The 67th Annual Conference of the Israel Heart Society

Successful Application of Extracorporeal Membrane Oxygenation as a bridge for Left Ventricular Assist Device Implantation: A Case Series

Amir Zbede 1 Ygal Kassif 2 Sergey Amuntz 2 Elhanan Zuroff 2 Ram Eilon 2 Leonid Sternik 2 Jacob Lavee 2 Ehud Raanani 2 Alexander Kogan 2
1Department of Anesthesiology, Sheba Medical Center, Tel-Hashomer, Sackler Faculty of Medicine, Tel-Aviv University, Israel., Israel
2Department of Cardiac Surgery, Sheba Medical Center, Tel-Hashomer, Sackler Faculty of Medicine, Tel-Aviv University, Israel., Israel

INTRODUCTION. Left ventricular assist device (LVAD) implantation is indicated in patients with end-stage heart failure. Nonetheless, outcomes after LVAD implantation in the acute setting are poor. For these patients, veno-arterial extracorporeal membrane oxygenation (VA-ECMO) is a valuable option for providing emergent circulatory support to achieve hemodynamic stability and resolving multiorgan failure. The current literature regarding the application of VA-ECMO as a bridge to LVAD implantation is very limited. Here we report our initial experience in utilizing VA-ECMO as rescue procedure and bridge to LVAD implantation in this patients` population.

METHODS. All patients on VA-ECMO for cardiogenic shock prior to LVAD implantation (n=4) during 2019 were retrospectively analyzed after we prospectively collected baseline patient characteristics, pre-operative treatment and postoperative outcome data.
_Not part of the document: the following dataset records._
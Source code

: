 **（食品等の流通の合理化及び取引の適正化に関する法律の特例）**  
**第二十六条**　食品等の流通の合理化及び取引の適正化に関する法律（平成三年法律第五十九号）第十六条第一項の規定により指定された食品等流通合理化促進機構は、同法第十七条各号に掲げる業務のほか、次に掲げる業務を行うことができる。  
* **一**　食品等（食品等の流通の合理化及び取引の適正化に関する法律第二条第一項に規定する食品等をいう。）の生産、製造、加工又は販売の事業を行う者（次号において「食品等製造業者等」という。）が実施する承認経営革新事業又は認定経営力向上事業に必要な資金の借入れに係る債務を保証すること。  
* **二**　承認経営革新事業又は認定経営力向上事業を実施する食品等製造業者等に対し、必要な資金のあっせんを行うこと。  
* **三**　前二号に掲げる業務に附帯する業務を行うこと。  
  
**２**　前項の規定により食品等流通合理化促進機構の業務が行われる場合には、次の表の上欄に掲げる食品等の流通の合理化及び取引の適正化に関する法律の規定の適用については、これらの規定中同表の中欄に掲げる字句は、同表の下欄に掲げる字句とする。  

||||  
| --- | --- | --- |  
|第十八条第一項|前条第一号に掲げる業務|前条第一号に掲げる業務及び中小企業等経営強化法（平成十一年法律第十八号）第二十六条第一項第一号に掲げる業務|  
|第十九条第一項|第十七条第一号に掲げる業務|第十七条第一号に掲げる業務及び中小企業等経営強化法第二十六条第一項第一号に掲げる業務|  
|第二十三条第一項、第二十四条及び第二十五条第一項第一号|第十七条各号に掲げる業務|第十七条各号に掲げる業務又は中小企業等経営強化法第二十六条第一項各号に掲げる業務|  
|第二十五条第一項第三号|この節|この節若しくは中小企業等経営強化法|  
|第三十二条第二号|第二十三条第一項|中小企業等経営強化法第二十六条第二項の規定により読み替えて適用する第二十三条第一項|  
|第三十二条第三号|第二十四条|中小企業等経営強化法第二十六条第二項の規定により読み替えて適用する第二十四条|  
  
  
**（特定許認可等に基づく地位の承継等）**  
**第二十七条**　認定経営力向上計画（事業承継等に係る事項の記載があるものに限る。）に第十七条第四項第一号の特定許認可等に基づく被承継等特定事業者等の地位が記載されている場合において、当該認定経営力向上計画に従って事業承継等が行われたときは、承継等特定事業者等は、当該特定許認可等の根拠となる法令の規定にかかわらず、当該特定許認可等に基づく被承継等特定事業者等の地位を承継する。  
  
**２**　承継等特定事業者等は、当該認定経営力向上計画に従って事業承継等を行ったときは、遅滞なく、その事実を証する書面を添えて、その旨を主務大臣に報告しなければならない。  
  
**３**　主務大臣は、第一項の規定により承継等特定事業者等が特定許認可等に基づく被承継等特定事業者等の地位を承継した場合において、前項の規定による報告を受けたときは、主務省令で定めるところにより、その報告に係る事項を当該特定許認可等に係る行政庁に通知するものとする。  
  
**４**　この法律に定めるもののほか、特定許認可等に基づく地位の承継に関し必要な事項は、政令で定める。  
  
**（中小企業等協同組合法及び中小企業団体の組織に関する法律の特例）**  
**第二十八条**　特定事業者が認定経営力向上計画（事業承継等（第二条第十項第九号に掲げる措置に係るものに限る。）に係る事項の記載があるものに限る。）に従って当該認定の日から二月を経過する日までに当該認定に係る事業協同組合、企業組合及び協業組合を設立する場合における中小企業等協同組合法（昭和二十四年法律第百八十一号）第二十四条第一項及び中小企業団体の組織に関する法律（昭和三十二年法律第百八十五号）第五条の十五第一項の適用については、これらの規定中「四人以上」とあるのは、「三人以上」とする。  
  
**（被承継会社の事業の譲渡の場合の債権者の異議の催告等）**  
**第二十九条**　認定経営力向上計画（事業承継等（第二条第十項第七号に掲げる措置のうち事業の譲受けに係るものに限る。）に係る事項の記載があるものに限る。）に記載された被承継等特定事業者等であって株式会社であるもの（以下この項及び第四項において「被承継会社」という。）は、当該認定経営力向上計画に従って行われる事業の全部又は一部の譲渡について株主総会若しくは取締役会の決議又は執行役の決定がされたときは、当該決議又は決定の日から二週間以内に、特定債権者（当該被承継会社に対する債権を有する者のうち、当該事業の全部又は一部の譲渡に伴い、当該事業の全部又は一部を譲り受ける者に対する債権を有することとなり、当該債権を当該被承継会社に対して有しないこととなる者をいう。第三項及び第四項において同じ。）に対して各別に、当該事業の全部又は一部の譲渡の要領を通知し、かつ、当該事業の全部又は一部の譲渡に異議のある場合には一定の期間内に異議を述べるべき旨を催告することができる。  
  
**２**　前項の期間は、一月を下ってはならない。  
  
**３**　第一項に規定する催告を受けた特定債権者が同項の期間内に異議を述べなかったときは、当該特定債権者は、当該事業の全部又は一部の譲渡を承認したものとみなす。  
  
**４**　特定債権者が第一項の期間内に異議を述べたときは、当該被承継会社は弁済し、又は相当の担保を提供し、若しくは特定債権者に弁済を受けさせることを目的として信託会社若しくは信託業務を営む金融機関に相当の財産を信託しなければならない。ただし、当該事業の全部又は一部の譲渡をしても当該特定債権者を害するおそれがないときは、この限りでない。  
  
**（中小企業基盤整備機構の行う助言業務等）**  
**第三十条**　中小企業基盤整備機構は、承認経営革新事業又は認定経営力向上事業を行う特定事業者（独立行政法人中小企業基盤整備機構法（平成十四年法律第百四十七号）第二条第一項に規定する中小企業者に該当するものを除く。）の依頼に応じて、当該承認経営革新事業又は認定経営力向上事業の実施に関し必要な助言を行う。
RESULTS. The patient`s ages were 29, 31, 61, 63. In three patients, the etiology was ischemic heart disease (including one case of post-partum spontaneous coronary artery dissection, and another of cannabis-induced cardiomyopathy). VA-ECMO duration was 144 hours (96-168). LVAD implantation was performed after serial echocardiograms demonstrated no recovery of cardiac function. Duration of hospitalization after the implantation was between 3-9 weeks. All four patients suffered post-operative hemorrhage necessitating re-exploration within the first postoperative day. Both younger patients were discharged home after an unremarkable courses of hospitalization. Our two older patients had a more complicated hospital course punctuated by ventilator dependent respiratory failure. One patient developed ventricular tachyarrhythmia post-operatively which was treated with ablation and automatic internal cardiac defibrillator placement. The other patient suffered from a gastrointestinal hemorrhage that required bowel resection. Both of these patients were ultimately transferred to rehabilitation facilities, completely intact neurologically.

CONCLUSION. VA-ECMO may be useful as a bridge to LVAD implantation in select patients with refractory cardiogenic shock. As such, LVAD implantation should be considered in patients on VA-ECMO support who fail to recover cardiac function.